How Zoom's web client avoids using WebRTC (DataChannel Update)

Editor’s Note: This post was originally published on October 23, 2018. Zoom recently started using WebRTC’s DataChannels so we have added some new details at the end in the DataChannels section.

Rube Goldberg’s Professor Butts and the Self-Operating Napkin (1931)

Zoom has a web client that allows a participant to join meetings without downloading their app. Chris Koehncke was excited to see how this worked (watch him at the upcoming KrankyGeek event!) so we gave it a try. It worked, removing the download barrier. The quality was acceptable and we had a good chat for half an hour.

Opening chrome://webrtc-internals showed only getUserMedia being used for accessing camera and microphone but no RTCPeerConnection like a WebRTC call should have. This got me very interested – how are they making calls without WebRTC?

Why don’t they use WebRTC?

The relationship between Zoom and WebRTC is a difficult one as shown in this statement from their website:

The Jitsi folks just did a comparison of the quality recently in response to that. Tsahi Levent-Levi had some useful comments on that as well.

So let’s take a quick look at the “excellent features” under quite interesting circumstances — running in Chrome.

The Zoom Web client

Chromes network developer tools quickly showed two things:

WebSockets are used for data transfer
there are workers loading WebAssembly (wasm) files

The WebAssembly file names quickly lead to a GitHub repository where those files, including some of the other JavaScript components are hosted. The files are mostly the same as the ones used in production.

Media over WebSockets

The overall design is quite interesting. It uses WebSockets to transfer the media which is certainly not an optimal choice. It is similar to using TURN/TCP in WebRTC — it has a quality impact and will not work well in quite a number of cases. The general problem of doing realtime media over TCP is that packet loss can lead to resends and increased delay. Tsahi described this over at TestRTC a while ago, showing the impact on bitrate and other things.

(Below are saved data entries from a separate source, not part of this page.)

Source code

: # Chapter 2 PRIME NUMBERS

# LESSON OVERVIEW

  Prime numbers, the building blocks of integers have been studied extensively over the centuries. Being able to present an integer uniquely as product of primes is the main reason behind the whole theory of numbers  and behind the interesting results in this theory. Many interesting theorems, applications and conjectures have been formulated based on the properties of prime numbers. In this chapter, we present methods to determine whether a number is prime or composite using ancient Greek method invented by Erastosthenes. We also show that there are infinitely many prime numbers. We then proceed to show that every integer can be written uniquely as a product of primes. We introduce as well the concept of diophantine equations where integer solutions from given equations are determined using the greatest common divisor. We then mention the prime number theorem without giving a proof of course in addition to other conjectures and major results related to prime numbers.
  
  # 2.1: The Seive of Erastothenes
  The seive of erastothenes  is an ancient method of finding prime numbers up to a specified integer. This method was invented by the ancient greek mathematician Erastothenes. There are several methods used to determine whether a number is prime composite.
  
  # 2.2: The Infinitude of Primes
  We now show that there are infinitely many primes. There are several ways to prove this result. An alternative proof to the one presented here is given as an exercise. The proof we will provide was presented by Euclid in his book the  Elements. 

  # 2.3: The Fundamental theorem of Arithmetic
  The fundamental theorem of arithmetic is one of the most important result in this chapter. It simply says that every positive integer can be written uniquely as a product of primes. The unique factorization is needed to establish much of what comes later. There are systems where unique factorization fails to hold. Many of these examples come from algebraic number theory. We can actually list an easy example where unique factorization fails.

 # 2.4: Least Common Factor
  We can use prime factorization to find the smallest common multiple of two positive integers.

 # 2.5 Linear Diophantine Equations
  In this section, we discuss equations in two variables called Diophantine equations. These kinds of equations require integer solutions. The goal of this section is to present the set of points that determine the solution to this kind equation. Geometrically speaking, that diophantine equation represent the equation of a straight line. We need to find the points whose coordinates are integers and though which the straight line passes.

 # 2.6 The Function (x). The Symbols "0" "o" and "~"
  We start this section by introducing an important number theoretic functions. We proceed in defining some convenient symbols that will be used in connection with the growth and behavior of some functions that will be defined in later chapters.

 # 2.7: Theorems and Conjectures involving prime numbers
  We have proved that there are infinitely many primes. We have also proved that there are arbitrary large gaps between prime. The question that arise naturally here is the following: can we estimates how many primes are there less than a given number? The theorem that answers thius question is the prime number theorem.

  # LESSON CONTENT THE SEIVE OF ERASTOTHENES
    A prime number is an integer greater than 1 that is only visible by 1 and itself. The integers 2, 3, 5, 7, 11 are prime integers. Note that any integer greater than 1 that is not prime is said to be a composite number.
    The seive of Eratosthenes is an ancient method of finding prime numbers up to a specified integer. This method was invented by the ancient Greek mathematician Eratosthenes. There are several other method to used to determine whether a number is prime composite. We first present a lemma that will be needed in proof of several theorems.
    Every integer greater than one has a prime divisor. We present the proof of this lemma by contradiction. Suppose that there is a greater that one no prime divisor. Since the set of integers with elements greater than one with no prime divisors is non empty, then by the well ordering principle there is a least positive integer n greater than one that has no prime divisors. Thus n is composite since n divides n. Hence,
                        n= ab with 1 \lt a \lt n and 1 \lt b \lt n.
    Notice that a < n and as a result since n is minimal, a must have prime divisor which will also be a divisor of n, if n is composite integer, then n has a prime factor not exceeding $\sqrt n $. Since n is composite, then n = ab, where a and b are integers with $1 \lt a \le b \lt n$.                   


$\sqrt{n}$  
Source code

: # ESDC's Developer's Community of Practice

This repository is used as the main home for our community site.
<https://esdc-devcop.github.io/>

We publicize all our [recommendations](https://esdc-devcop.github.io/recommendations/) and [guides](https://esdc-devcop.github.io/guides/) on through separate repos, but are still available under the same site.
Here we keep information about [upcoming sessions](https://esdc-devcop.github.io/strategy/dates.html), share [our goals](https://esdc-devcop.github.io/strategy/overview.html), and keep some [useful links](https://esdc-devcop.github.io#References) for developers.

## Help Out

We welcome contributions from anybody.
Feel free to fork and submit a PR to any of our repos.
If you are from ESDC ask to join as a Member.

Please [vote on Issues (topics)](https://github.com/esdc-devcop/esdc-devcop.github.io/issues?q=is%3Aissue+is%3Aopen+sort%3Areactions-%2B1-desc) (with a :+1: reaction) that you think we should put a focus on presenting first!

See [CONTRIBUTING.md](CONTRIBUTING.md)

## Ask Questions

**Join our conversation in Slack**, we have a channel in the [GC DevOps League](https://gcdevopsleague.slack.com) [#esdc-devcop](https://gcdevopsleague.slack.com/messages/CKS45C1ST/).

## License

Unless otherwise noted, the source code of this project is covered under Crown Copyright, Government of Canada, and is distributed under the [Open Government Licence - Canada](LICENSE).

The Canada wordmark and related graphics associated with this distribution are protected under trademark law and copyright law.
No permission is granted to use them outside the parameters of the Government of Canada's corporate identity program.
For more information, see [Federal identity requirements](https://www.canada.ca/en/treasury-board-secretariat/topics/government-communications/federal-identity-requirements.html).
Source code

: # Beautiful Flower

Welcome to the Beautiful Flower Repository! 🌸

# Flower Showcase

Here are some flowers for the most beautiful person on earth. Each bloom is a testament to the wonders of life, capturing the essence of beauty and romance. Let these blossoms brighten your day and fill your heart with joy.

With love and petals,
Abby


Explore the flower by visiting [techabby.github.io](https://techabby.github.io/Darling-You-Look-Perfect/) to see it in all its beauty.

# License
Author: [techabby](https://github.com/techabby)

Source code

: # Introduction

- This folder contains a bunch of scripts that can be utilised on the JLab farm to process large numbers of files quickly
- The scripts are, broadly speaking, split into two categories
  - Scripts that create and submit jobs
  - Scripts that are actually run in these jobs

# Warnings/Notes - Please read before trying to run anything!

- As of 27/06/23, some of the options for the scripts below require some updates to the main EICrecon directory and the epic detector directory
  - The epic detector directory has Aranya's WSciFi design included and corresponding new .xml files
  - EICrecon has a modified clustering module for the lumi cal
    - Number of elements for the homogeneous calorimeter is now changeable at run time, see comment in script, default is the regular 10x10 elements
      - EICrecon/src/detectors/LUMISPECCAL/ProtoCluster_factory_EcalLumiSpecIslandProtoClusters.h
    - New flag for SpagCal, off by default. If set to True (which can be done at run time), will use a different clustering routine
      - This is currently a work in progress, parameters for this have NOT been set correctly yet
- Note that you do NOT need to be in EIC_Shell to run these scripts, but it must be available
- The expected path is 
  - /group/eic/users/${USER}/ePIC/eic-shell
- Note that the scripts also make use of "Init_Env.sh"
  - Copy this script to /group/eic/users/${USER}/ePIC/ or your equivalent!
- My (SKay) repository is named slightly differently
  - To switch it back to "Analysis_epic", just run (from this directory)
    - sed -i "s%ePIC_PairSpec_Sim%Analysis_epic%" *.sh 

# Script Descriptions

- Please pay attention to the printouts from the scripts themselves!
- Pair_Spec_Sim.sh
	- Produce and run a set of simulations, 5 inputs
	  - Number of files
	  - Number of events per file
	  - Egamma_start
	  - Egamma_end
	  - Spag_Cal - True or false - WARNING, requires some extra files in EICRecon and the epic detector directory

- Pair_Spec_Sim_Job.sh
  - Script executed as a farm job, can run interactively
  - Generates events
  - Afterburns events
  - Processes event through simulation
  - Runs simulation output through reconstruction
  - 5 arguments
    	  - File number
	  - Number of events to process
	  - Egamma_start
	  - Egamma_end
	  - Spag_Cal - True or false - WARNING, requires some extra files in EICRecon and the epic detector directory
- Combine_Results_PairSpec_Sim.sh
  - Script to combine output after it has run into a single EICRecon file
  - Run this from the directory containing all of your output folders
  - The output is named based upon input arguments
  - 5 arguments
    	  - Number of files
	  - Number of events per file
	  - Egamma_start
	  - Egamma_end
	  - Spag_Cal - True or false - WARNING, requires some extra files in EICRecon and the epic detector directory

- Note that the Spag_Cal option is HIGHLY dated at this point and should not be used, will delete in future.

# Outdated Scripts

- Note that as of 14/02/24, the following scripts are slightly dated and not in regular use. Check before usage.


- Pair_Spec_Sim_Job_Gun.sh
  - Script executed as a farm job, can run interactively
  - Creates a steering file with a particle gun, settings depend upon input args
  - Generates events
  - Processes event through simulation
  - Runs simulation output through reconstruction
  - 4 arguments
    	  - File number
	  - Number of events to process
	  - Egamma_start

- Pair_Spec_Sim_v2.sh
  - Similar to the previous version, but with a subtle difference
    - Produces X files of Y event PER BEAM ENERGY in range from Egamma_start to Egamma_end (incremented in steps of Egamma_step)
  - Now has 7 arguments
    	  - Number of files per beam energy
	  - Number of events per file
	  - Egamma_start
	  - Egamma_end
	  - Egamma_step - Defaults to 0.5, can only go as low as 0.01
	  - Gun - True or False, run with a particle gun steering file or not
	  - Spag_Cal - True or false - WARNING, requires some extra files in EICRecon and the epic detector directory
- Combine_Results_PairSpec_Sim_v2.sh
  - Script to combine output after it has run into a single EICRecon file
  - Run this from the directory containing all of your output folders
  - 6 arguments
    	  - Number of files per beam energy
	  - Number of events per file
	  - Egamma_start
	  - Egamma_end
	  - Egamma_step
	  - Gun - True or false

The primary advantage of using media over WebSockets is that it might pass firewalls where even TURN/TCP and TURN/TLS could be blocked. And it certainly avoids the issue of WebRTC TURN connections not getting past authenticated proxies. That was a long-standing issue in Chrome’s WebRTC implementation that was only resolved last year.

Data received on the WebSockets goes into a WebAssembly (WASM) based decoder. Audio is fed to an AudioWorklet in browsers that support that. From there the decoded audio is played using the WebAudio “magic” destination node.

Video is painted to a canvas. This is surprisingly smooth and the quality is quite high.

In the other direction, WebAudio captures media from the getUserMedia call and is sent to a WebAssembly encoder worker and then delivered via WebSocket. Video capture happens with a resolution of 640×360 and, unsurprisingly, is grabbed from a canvas before being sent to the WebAssembly encoder.

The WASM files seem to contain the same encoders and decoders as Zooms native client, meaning the gateway doesn’t have to do transcoding. Instead it is probably little more than a websocket-to-RTP relay, similar to a TURN server. The encoded video is somewhat pixelated at times and Mr. Kranky even complained about staircase artifacts. While the CPU usage of the encoder is rather high (at 640×360 resolution) this might not matter as the user will simply blame Chrome and use the native client the next time.

H.264

Delivering the media engine as WebAssembly is quite interesting, it allows for supporting codecs not supported by Chrome/WebRTC. This is not entirely novel – FFmpeg compiled with emscripten has been done many times before and emscripten seems to have been used here as well. Delivering the encoded bytes via WebSockets allowed inspecting their content using Chrome’s excellent debugging tools and showed a H264 payload with an RTP header and some framing:

02000000
9062ae85bb9c9d7801000401bede0004124000003588b8021302135000000000
1c800000016764001eac1b1a68280bde54000000 ...

02000000

9062ae85bb9c9d7801000401bede0004124000003588b8021302135000000000

1c800000016764001eac1b1a68280bde54000000 ...

To my surprise, the Network Abstraction Layer Unit (NALU) did not indicate H264-SVC.

Comparison to WebRTC

As a summary, let us compare where what Chrome uses in this case is different from the WebRTC standard (either the W3C or the various IETF drafts):

Feature	Zoom Web client	WebRTC/RTCWeb Specifications
Encryption	plain RTP over secure Websocket	DTLS-SRTP
data channels	n/a?	SCTP-based
ICE	n/a for Websockets	RFC 5245 (RFC 8445)
Audio codec	unknown (yet)	Opus
Multiple streams	not observed (yet)	Chrome implements the spec finally
Simulcast	not observed in the web client	extension spec

WebRTC, Next Version

Even though WebRTC 1.0 is far from done (and most developer are still using something that is dubbed the “legacy API”) there is a lot of discussion about the “next version”.
The overall design of the Zoom web client strongly reminded me of what Google’s Peter Thatcher presented as a proposal for WebRTC NV at the Working groups face-to-face meeting in Stockholm earlier this year. See the slides (starting on page 26).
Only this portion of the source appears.